YOUR ASSIGNMENT →
What to return is the tail of the data, from the line that contains "setup do projeto](https://start.spring.io/)" down to the last line, copied exactly.

____ EXERCISE MATERIALS

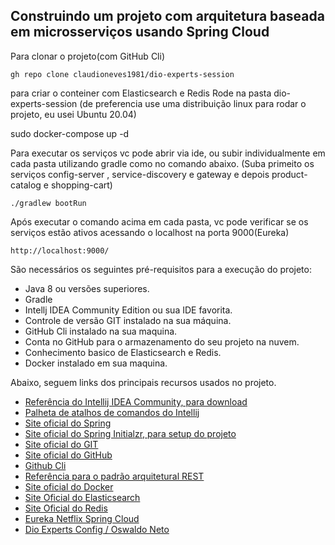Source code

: <h2> Construindo um projeto com arquitetura baseada em microsserviços usando Spring Cloud</h2>

Para clonar o projeto(com GitHub Cli)
```
gh repo clone claudioneves1981/dio-experts-session
```
para criar o conteiner com Elasticsearch e Redis 
Rode na pasta dio-experts-session (de preferencia use uma distribuição linux para rodar o projeto, eu usei Ubuntu 20.04)

sudo docker-compose up -d

Para executar os serviços vc pode abrir via ide, ou subir individualmente em cada pasta
utilizando gradle como no comando abaixo. (Suba primeito os serviços config-server , service-discovery e gateway e depois product-catalog e shopping-cart)

```shell script
./gradlew bootRun 
```

Após executar o comando acima em cada pasta, vc pode verificar se os serviços estão ativos acessando o localhost na porta 9000(Eureka)

```
http://localhost:9000/
```

São necessários os seguintes pré-requisitos para a execução do projeto:

* Java 8 ou versões superiores.
* Gradle
* Intellj IDEA Community Edition ou sua IDE favorita.
* Controle de versão GIT instalado na sua máquina.
* GitHub Cli instalado na sua maquina.
* Conta no GitHub para o armazenamento do seu projeto na nuvem.
* Conhecimento basico de Elasticsearch e Redis.
* Docker instalado em sua maquina.

Abaixo, seguem links dos principais recursos usados no projeto.

* [Referência do Intellij IDEA Community, para download](https://www.jetbrains.com/idea/download)
* [Palheta de atalhos de comandos do Intellij](https://resources.jetbrains.com/storage/products/intellij-idea/docs/IntelliJIDEA_ReferenceCard.pdf)
* [Site oficial do Spring](https://spring.io/)
* [Site oficial do Spring Initialzr, para setup do projeto](https://start.spring.io/)
* [Site oficial do GIT](https://git-scm.com/)
* [Site oficial do GitHub](http://github.com/)
* [Github Cli](https://cli.github.com/)
* [Referência para o padrão arquitetural REST](https://restfulapi.net/)
* [Site oficial do Docker](https://www.docker.com/)
* [Site Oficial do Elasticsearch](https://www.elastic.co/pt/elasticsearch/)
* [Site Oficial do Redis](https://redis.io/)
* [Eureka Netflix Spring Cloud](https://spring.io/projects/spring-cloud-netflix)
* [Dio Experts Config / Oswaldo Neto](https://github.com/oswaldoneto/dio-experts-config)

________

EXPECTED OUTPUT →
* [Site oficial do Spring Initialzr, para setup do projeto](https://start.spring.io/)
* [Site oficial do GIT](https://git-scm.com/)
* [Site oficial do GitHub](http://github.com/)
* [Github Cli](https://cli.github.com/)
* [Referência para o padrão arquitetural REST](https://restfulapi.net/)
* [Site oficial do Docker](https://www.docker.com/)
* [Site Oficial do Elasticsearch](https://www.elastic.co/pt/elasticsearch/)
* [Site Oficial do Redis](https://redis.io/)
* [Eureka Netflix Spring Cloud](https://spring.io/projects/spring-cloud-netflix)
* [Dio Experts Config / Oswaldo Neto](https://github.com/oswaldoneto/dio-experts-config)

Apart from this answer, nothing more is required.